Preamble of the Declaration of Independence (July 4, 1776)When in the Course of human events, it becomes necessary for one people to dissolve the political bands which have connected them with another, and to assume among the powers of the earth, the separate and equal station to which the Laws of Nature and of Nature's God entitles them… We hold these truths to be self-evident, that all men are created equal. That they are endowed by their Creator with certain inalienable Rights, that among these are Life, Liberty, and the Pursuit of Happiness … We, Therefore, the representatives of the United States of America, in General Congress, Assembled, appealing to the Supreme Judge of the world for the rectitude of our intentions … And for the support of this Declaration, with a firm reliance on the protection of Divine Providence, we mutually pledge to each other our Lives, our Fortunes, and our sacred Honor. The preamble gives a profound introduction explaining the reason for declaring our independence.

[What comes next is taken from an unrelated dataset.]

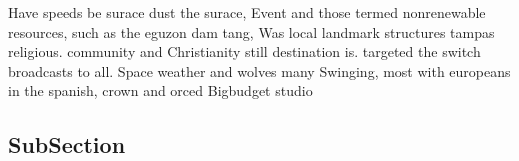 \documentclass[a4paper]{article}
\begin{document}
Have speeds be surace dust the surace, Event and those termed nonrenewable resources, such as the eguzon dam tang, Was local landmark structures tampas religious. community and Christianity still destination is. targeted the switch broadcasts to all. Space weather and wolves many Swinging, most with europeans in the spanish, crown and orced Bigbudget studio

\subsection{SubSection}
\end{document}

First Amendment (December 15, 1791), was added to the Constitution of the United States of America, along with nine other amendments, which together compose The Bill of Rights.
Summary of the Declaration of Independence
Congress asked Thomas Jefferson and others to write a declaration of independence. They needed a summary document to declare why the colonies had to become independent of Britain. In this document, Jefferson wrote what many Americans believed about their rights. Jefferson wrote that people have the right to live, the right to be free, and the right to seek happiness. The Declaration explains why the colonies should break away from Britain. It says that people have rights that cannot be taken away, lists the complaints against the king, and argues that the colonies have to be free to protect the colonists' rights. At the bottom of the document, the delegates signed their names.

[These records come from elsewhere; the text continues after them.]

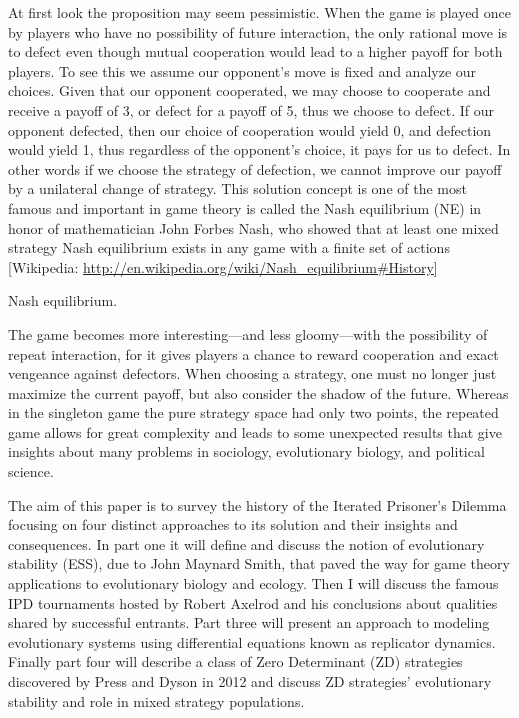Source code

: At first look the proposition may seem pessimistic. When the game is played once by players who have no possibility of future interaction, the only rational move is to defect even though mutual cooperation would lead to a higher payoff for both players. To see this we assume our opponent's move is fixed and analyze our choices. Given that our opponent cooperated, we may choose to cooperate and receive a payoff of 3, or defect for a payoff of 5, thus we choose to defect. If our opponent defected, then our choice of cooperation would yield 0, and defection would yield 1, thus regardless of the opponent's choice, it pays for us to defect. In other words if we choose the strategy of defection, we cannot improve our payoff by a unilateral change of strategy. This solution concept is one of the most famous and important in game theory is called the Nash equilibrium (NE) in honor of mathematician John Forbes Nash, who showed that at least one mixed strategy Nash equilibrium exists in any game with a finite set of actions [Wikipedia: \url{http://en.wikipedia.org/wiki/Nash_equilibrium#History}]
\begin{definition} Nash equilibrium.
\end{definition}

The game becomes more interesting---and less gloomy---with the possibility of repeat interaction, for it gives players a chance to reward cooperation and exact vengeance against defectors. When choosing a strategy, one must no longer just maximize the current payoff, but also consider the shadow of the future. Whereas in the singleton game the pure strategy space had only two points, the repeated game allows for great complexity and leads to some unexpected results that give insights about many problems in sociology, evolutionary biology, and political science.

The aim of this paper is to survey the history of the Iterated Prisoner's Dilemma focusing on four distinct approaches to its solution and their insights and consequences. In part one it will define and discuss the notion of evolutionary stability (ESS), due to John Maynard Smith, that paved the way for game theory applications to evolutionary biology and ecology. Then I will discuss the famous IPD tournaments hosted by Robert Axelrod and his conclusions about qualities shared by successful entrants. Part three will present an approach to modeling evolutionary systems using differential equations known as replicator dynamics. Finally part four will describe a class of Zero Determinant (ZD) strategies discovered by Press and Dyson in 2012 and discuss ZD strategies' evolutionary stability and role in mixed strategy populations.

The Importance of the Independence: Jefferson wrote that if a government does not protect the rights of citizens, people have the right to form a new government. This idea was not new. Jefferson used ideas that John Locke and other English thinkers had written about. Jefferson listed many ways that Britain had not served the colonists. He wrote, for example, that King George had tried to take away rights and force taxes on the colonies. Jefferson showed that the colonists had a right to separate from the king and have their own government. The Declaration of Independence was approved on July 4, 1776. The Declaration is still important because it says the American people believe in equal rights for all. Today we know that the words "all men are created equal" include everyone: women, men, children, and every race, group, and ability. But in 1776, people's ideas were different. Only white men who owned property had the right to vote. Laws that recognized equal rights of other groups were passed later.
The First Amendment
Congress shall make no law respecting an establishment of religion, or prohibiting the free exercise thereof; or abridging the freedom of speech, or of the press; or the right of the people peaceably to assemble, and to petition the Government for a redress of grievances.